I rode the inflation wave up but I'm not required to ride the deflation wave back down. That combined with the ability to defer taxation makes I-Bonds my favorite "safer" investment of the past decade. In hindsight, 1.1% over inflation with serious deflation protection wasn't all that bad of a plan. I certainly did not predict a rapid rising inflation rate with a hard deflationary crash in 2003. I had more of a stagflationary mindset (and I still do long-term although I only lean that way).

Buried cash is a fool's game long-term (at least as long as I-Bonds are offered). That's my opinion and I'm permanently sticking to it. This is not investment advice though, especially now that the I-Bonds offered today pay just 0.1% over inflation. On the one hand, they are virtually guaranteed to lose money over the long haul after taxes. On the other hand, they are still guaranteed to do at least as well as buried cash (and probably a lot better if there are periods of future inflation at all, even if we continue to toggle between inflation and deflation). And lastly, I-Bonds are one of the most liquid investments known today. I can cash them out anytime I like and I know the exact price I'll be getting. I'm in no great hurry to cash them out though.

The jury is still out on buried rocks (gold and silver) vs. buried cash.
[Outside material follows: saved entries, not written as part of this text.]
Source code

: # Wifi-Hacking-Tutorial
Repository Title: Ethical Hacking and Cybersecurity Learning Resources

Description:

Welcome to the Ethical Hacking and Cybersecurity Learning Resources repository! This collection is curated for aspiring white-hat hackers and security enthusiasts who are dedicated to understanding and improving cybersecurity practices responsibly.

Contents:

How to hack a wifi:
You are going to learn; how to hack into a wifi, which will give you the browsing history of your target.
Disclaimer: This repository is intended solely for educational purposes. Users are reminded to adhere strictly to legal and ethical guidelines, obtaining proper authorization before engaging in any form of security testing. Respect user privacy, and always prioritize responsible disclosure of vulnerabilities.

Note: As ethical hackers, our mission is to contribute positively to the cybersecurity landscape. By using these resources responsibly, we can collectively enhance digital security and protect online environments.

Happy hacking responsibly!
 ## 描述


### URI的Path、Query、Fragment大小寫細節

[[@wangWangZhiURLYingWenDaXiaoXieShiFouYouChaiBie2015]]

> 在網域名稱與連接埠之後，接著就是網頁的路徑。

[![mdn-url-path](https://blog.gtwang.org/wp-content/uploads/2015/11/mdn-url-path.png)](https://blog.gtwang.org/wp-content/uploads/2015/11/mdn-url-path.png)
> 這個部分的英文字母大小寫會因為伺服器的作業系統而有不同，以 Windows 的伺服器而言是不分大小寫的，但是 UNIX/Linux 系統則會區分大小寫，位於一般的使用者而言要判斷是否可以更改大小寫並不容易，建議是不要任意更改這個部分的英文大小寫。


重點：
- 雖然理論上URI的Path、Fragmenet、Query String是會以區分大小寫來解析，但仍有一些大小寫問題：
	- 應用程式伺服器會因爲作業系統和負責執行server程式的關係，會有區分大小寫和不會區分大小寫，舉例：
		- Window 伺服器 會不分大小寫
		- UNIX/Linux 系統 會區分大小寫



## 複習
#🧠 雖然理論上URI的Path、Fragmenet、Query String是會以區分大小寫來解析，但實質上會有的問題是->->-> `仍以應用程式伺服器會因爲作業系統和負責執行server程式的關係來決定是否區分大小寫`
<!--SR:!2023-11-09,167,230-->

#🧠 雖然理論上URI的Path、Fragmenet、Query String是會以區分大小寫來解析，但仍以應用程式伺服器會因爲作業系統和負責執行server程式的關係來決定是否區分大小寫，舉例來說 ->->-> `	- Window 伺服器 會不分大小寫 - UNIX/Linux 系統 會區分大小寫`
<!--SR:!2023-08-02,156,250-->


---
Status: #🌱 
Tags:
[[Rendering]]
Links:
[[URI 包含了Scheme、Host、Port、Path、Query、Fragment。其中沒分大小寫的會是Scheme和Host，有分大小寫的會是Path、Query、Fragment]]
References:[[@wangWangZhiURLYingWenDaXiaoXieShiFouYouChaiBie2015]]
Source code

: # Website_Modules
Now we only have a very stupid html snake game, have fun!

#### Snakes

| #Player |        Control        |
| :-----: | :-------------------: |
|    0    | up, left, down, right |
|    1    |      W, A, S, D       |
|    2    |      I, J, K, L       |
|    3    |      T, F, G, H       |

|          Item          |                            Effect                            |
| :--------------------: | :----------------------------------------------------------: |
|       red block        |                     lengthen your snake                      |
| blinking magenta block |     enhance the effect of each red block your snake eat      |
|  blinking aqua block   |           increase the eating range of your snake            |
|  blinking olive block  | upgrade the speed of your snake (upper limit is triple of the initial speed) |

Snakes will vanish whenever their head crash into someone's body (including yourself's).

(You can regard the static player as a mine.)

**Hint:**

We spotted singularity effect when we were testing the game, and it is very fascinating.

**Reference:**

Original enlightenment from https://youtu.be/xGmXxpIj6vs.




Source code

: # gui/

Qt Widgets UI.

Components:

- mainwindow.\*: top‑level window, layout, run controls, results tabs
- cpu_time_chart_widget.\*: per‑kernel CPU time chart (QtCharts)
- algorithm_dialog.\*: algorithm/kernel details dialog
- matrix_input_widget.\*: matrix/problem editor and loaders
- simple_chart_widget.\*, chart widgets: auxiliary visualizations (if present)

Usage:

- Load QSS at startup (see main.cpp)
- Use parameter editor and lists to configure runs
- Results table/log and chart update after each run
I have no idea which is the better bargain right now. In 2004, I leaned toward the former. I'm not so convinced right now. Modern mining equipment is nearly as impressive as modern monetary printing equipment (especially if we can't get out of our deflationary and overcapacity deleveraging spiral). As an investor, both scare the heck out of me long-term. Sigh.

Some financial "experts" say buy and hold is dead. I do not agree. It might be tempting to cash out these 2003 I-Bonds over the next six months now that they pay just 0.0% interest overall. However, I intend to hold the full 30 years (cashing them out in 2033). I'm concerned what might happen next. Since the government only allows me to buy so many I-Bonds in a given year, there's no way I can buy them back if I change my mind (if inflation does pick back up and these 2003 I-Bonds resume paying decent tax deferred interest again).